For those of you who are interested in the spreadsheet with all historical forecasts and results, please email me directly and I will gladly send you the data.

If you have any questions or comments on the above, feel free to contact me: [email protected]

Have a great week!


Lucena Research brings elite technology to hedge funds, investment professionals and wealth advisors. Our Artificial Intelligence decision support technology enables investment professionals to find market opportunities and to reduce risk in their portfolio.

We employ Machine Learning technology to help our customers exploit market opportunities with precision and scientifically validate their investment strategies before risking capital.

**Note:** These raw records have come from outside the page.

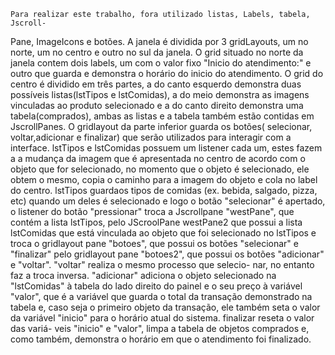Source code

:     Para realizar este trabalho, fora utilizado listas, Labels, tabela, Jscroll-
Pane, ImageIcons e botões. A janela é dividida por 3 gridLayouts, um no norte, 
um no centro e outro no sul da janela. O grid situado no norte da janela contem 
dois labels, um com o valor fixo "Inicio do atendimento:" e outro que guarda e 
demonstra o horário do inicio do atendimento. O grid do centro é dividido em 
três partes, a do canto esquerdo demonstra duas possíveis listas(lstTipos e 
lstComidas), a do meio demonstra as imagens vinculadas ao produto selecionado e 
a do canto direito demonstra uma tabela(comprados), ambas as listas e a tabela 
também estão contidas em JscrollPanes. O gridlayout da parte inferior guarda os 
botões( selecionar, voltar,adicionar e finalizar) que serão utilizados para 
interagir com a interface. lstTipos e lstComidas possuem um listener cada um, 
estes fazem a a mudança da imagem que é apresentada no centro de acordo com o 
objeto que for selecionado, no momento que o objeto é selecionado, ele obtem o 
mesmo, copia o caminho para a imagem do objeto e cola no label do centro. 
lstTipos guardaos tipos de comidas (ex. bebida, salgado, pizza, etc) quando um 
deles é selecionado e logo o botão "selecionar" é apertado, o listener do botão 
"pressionar" troca a Jscrollpane "westPane", que contém a lista lstTipos, pelo 
JScroolPane westPane2 que possui a lista lstComidas que está vinculada ao objeto
 que foi selecionado no lstTipos e troca o gridlayout pane "botoes", que possui 
os botões "selecionar" e "finalizar" pelo gridlayout pane "botoes2", que possui 
os botões "adicionar" e "voltar". "voltar" realiza o mesmo processo que selecio-
nar, no entanto faz a troca inversa. "adicionar" adiciona o objeto selecionado 
na "lstComidas" à tabela do lado direito do painel e o seu preço à variável 
"valor", que é a variável que guarda o total da transação demonstrado na tabela 
e, caso seja o primeiro objeto da transação, ele também seta o valor da variável
 "inicio" para o horário atual do sistema. finalizar reseta o valor das variá-
veis "inicio" e "valor", limpa a tabela de objetos comprados  e, como também, 
demonstra o horário em que o atendimento foi finalizado.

Disclaimer Pertaining to Content Delivered & Investment Advice

This information has been prepared by Lucena Research Inc. and is intended for informational purposes only. This information should not be construed as investment, legal and/or tax advice. Additionally, this content is not intended as an offer to sell or a solicitation of any investment product or service.

Please note: Lucena is a technology company and not a certified investment advisor. Do not take the opinions expressed explicitly or implicitly in this communication as investment advice. The opinions expressed are of the author and are based on statistical forecasting based on historical data analysis. Past performance does not guarantee future success. In addition, the assumptions and the historical data based on which an opinion is made could be faulty. All results and analyses expressed are hypothetical and are NOT guaranteed. All Trading involves substantial risk. Leverage Trading has large potential reward but also large potential risk. Never trade with money you cannot afford to lose. If you are neither a registered nor a certified investment professional this information is not intended for you. Please consult a registered or a certified investment advisor before risking any capital.